▼

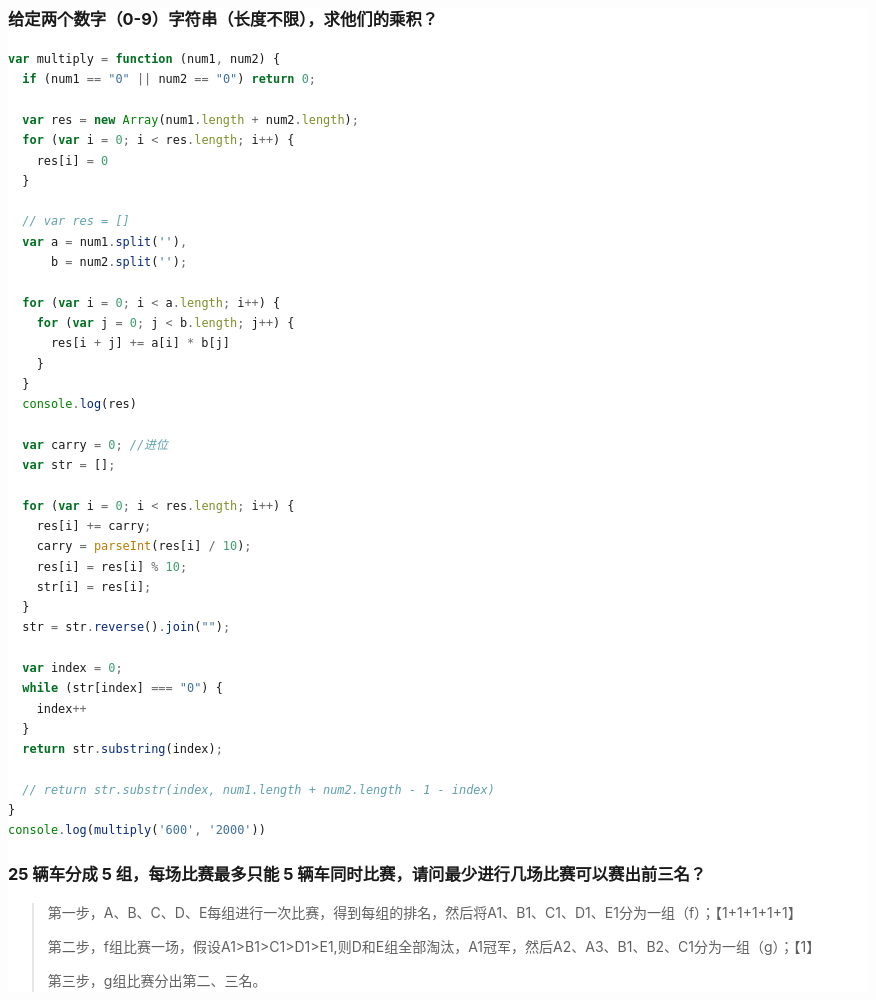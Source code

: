 ### 给定两个数字（0-9）字符串（长度不限），求他们的乘积？

```javascript
var multiply = function (num1, num2) {
  if (num1 == "0" || num2 == "0") return 0;

  var res = new Array(num1.length + num2.length);
  for (var i = 0; i < res.length; i++) {
    res[i] = 0
  }

  // var res = []
  var a = num1.split(''),
      b = num2.split('');

  for (var i = 0; i < a.length; i++) {
    for (var j = 0; j < b.length; j++) {
      res[i + j] += a[i] * b[j]
    }
  }
  console.log(res)

  var carry = 0; //进位
  var str = [];

  for (var i = 0; i < res.length; i++) {
    res[i] += carry;
    carry = parseInt(res[i] / 10);
    res[i] = res[i] % 10;
    str[i] = res[i];
  }
  str = str.reverse().join("");  

  var index = 0;
  while (str[index] === "0") {
    index++
  }
  return str.substring(index);

  // return str.substr(index, num1.length + num2.length - 1 - index)
}
console.log(multiply('600', '2000'))
```



### 25 辆车分成 5 组，每场比赛最多只能 5 辆车同时比赛，请问最少进行几场比赛可以赛出前三名？	

> 第一步，A、B、C、D、E每组进行一次比赛，得到每组的排名，然后将A1、B1、C1、D1、E1分为一组（f）；【1+1+1+1+1】
>
> 第二步，f组比赛一场，假设A1>B1>C1>D1>E1,则D和E组全部淘汰，A1冠军，然后A2、A3、B1、B2、C1分为一组（g）；【1】
>
> 第三步，g组比赛分出第二、三名。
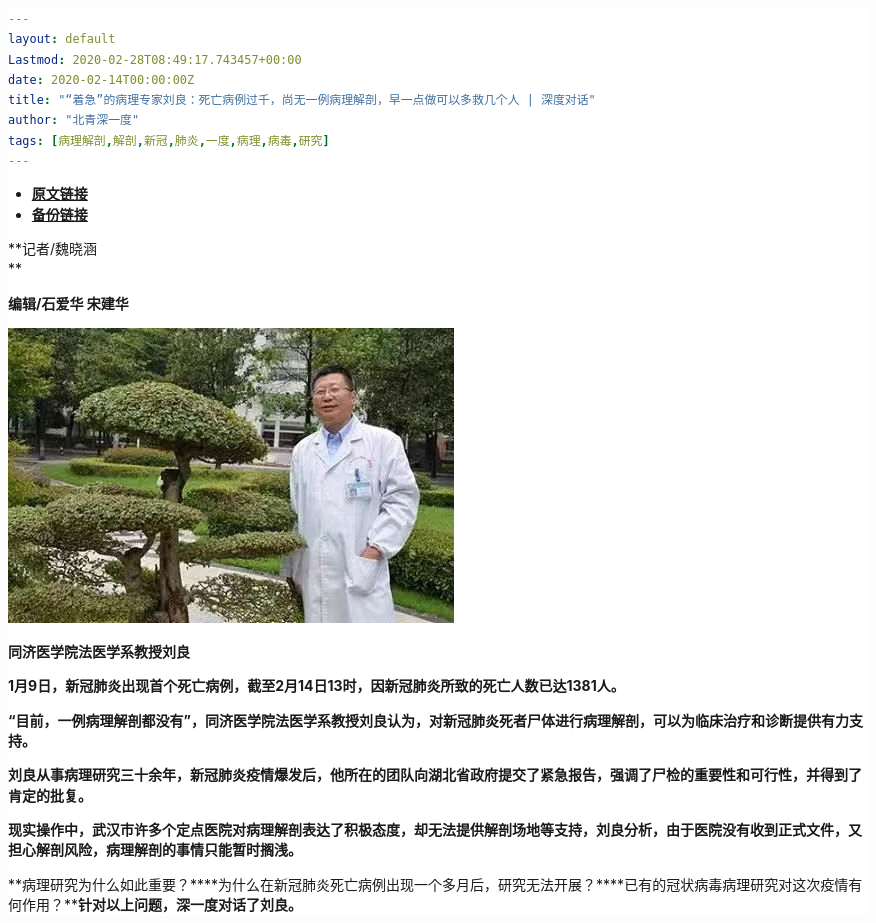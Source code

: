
 ```yaml
---
layout: default
Lastmod: 2020-02-28T08:49:17.743457+00:00
date: 2020-02-14T00:00:00Z
title: "“着急”的病理专家刘良：死亡病例过千，尚无一例病理解剖，早一点做可以多救几个人 | 深度对话"
author: "北青深一度"
tags: [病理解剖,解剖,新冠,肺炎,一度,病理,病毒,研究]
---
```


* [**原文链接**](http://mp.weixin.qq.com/s?__biz=MzU2MzQzOTg1Nw==&mid=2247493973&idx=1&sn=d53ae3deaaff89afb034844daa48c8ae&chksm=fc5898cbcb2f11ddaeb07d0f7673ff926073bd21bddd774e91bb764e671cc7358067a69c8a95#rd)
* [**备份链接**](http://archive.is/ff0fe)


**记者/魏晓涵  
**

**编辑/石爱华 宋建华**

![](/images/post/e628d520d5b50df1a57d7e5ae6dab27b.jpg)

****同济医学院法医学系教授刘良****

**1月9日，新冠肺炎出现首个死亡病例，截至2月14日13时，因新冠肺炎所致的死亡人数已达1381人。**

**“目前，一例病理解剖都没有”，同济医学院法医学系教授刘良认为，对新冠肺炎死者尸体进行病理解剖，可以为临床治疗和诊断提供有力支持。**

**刘良从事病理研究三十余年，新冠肺炎疫情爆发后，他所在的团队向湖北省政府提交了紧急报告，强调了尸检的重要性和可行性，并得到了肯定的批复。**

**现实操作中，武汉市许多个定点医院对病理解剖表达了积极态度，却无法提供解剖场地等支持，刘良分析，由于医院没有收到正式文件，又担心解剖风险，病理解剖的事情只能暂时搁浅。**

**病理研究为什么如此重要？****为什么在新冠肺炎死亡病例出现一个多月后，研究无法开展？****已有的冠状病毒病理研究对这次疫情有何作用？****针对以上问题，深一度对话了刘良。**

▲

#### Required work:
Show the lines of the records above that mention "carry".

#### Your response:
  var carry = 0; //进位
    res[i] += carry;
    carry = parseInt(res[i] / 10);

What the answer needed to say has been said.